Highlighting the need for a comprehensive sociological analysis of fashion mechanisms, Blumer observes that changes in dress styles always correspond to wider socio-political transformations. In fact, he goes on to argue that a certain observable uniformity of styles that at a given time appears as fashionable ←34 | 35→suggests the existence of “a common ‘apperception mass’ ” (235–136) among the producers and the consumers of fashion. This is largely due to the fact that fashion designers are inspired by “expressions of modernity” in such areas as literature, culture and politics, and in their creations “translate themes from these areas and media into dress” (236). Because fashionable dress reflects the present reality and at the same time already is “an orderly preparation for the immediate future” (245), common and shared tastes ensue. Fashion facilitates the existence of a “common approach to the world” and offers shared ways of “handling and digesting the experiences which the world yields” (Blumer 245).

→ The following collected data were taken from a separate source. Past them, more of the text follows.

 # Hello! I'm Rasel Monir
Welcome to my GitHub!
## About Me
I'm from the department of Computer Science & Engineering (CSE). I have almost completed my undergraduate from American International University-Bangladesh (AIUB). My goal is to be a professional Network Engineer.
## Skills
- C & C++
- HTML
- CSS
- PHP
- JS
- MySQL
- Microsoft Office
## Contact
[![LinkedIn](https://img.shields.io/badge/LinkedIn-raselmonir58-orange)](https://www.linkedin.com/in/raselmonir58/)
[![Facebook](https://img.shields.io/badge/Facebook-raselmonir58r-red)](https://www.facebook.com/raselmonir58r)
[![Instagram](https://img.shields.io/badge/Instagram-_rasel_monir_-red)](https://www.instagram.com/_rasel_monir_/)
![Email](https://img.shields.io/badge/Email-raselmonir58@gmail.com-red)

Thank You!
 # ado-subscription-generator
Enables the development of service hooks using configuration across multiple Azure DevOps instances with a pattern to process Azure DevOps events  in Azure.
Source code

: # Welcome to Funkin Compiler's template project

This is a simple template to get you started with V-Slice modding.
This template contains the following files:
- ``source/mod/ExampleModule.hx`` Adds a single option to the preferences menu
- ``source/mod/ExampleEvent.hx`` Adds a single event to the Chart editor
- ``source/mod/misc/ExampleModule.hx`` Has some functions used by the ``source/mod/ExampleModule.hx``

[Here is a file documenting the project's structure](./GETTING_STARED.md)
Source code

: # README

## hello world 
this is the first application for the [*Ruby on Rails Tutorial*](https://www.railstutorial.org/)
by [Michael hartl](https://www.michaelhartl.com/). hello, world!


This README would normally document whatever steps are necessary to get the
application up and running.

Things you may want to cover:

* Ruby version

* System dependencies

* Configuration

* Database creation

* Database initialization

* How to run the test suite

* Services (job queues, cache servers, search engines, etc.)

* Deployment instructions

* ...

Such an approach seems to justify analysis of sartorial practices as reflected and embedded in the socio-political context. Even though the sender-receiver communication model is not in operation in the mechanism proposed by Blumer, dress can be clearly interpreted as communicating meanings which correspond to the set of values and power relations governing specific societies at specific times. Consequently, dress, clothes, and fashion (which Blumer clearly perceives as the change in styles) appear to form society’s outer layer. To borrow a linguistic term, they are society’s signifier.
That fashion is a form of communication and a language of identities is widely proved by theories on subcultural styles. Scholarly research on hip hop fashions by Emil Wilbekin, subcultural fashions in general by Dick Hebdige, or oppositional dress by Elizabeth Wilson demonstrate that styles are invented, used and marketed as conveyors of specific beliefs and worldviews which distinguish one group from another. In selecting specific attire, these groups seem to be guided by the metaphorical meanings of specific garments. For example, as noted by Wilson, the adoption of “traditional working-class clothes” by skinheads signified their “conservative proletarian” (2007, 253) values, while the wearing of Afro hairstyle after the 1960s was “a much more openly ideological reassertion of the distinctive nature of the black experience” (254).
In fact, Wilson points to the centuries-long practice of expressing social and political rebellion through attire. The 16th and the 18th centuries saw the implementation of official bans on wearing respectively Irish and Scottish national dress in recognition of their revolutionary connotations; the 19th century witnessed the appearance of rebellious masculinity expressed through dandy clothes. According to Wilson dandyism and its narcissistic preoccupation with looks was a sartorial response to social transformations at the end of the 18th century. Through adoption of less ornamental and less excessive dress styles, the dandy communicated more democratic ideals of the European societies after the French Revolution. Turning impressions into realities and his life into an artwork, he became the aristocrat of the new times (Wilson 2013, 182), for as ←35 | 36→observed by Wilson, “his perfection in all the inessentials of life was a kind of performance of aristocracy” (2013, 182). Dandy’s sartorial practices combined with his celebratory attitude to the self and openly practiced idleness was ultimately an expression of rebellion against the middle-class ideals of masculinity; “the dandy, whether aristocrat, artist or romantic radical […] was and is above all anti-bourgeois” (2013, 183).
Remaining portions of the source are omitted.